■ EXERCISE DETAILS
What you return should be each line of the data containing the string "Delta".

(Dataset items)
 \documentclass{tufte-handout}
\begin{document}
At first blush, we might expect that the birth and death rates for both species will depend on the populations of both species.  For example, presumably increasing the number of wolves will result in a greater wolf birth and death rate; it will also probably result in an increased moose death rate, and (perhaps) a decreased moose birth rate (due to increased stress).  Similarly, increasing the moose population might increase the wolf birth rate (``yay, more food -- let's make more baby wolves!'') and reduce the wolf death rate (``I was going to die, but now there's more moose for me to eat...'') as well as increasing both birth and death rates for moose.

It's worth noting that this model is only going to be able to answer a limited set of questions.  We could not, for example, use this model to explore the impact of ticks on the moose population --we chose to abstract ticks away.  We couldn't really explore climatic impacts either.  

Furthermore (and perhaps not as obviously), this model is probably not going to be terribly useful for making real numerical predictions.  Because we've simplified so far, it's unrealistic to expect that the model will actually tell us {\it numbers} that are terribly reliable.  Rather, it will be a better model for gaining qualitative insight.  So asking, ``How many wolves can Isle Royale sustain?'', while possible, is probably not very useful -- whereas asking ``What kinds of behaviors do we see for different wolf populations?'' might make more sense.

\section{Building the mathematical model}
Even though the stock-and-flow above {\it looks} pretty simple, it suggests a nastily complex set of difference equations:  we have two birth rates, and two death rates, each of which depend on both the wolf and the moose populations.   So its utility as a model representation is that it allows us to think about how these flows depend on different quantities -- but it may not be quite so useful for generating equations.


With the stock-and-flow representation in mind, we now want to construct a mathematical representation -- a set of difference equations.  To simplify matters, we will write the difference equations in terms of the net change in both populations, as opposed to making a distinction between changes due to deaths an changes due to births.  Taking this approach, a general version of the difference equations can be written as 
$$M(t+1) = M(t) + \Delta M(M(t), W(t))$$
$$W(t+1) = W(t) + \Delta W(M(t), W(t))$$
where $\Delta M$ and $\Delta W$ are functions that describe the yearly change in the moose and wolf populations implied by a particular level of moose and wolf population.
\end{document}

■ RESPONSE BELOW
$$M(t+1) = M(t) + \Delta M(M(t), W(t))$$
$$W(t+1) = W(t) + \Delta W(M(t), W(t))$$
where $\Delta M$ and $\Delta W$ are functions that describe the yearly change in the moose and wolf populations implied by a particular level of moose and wolf population.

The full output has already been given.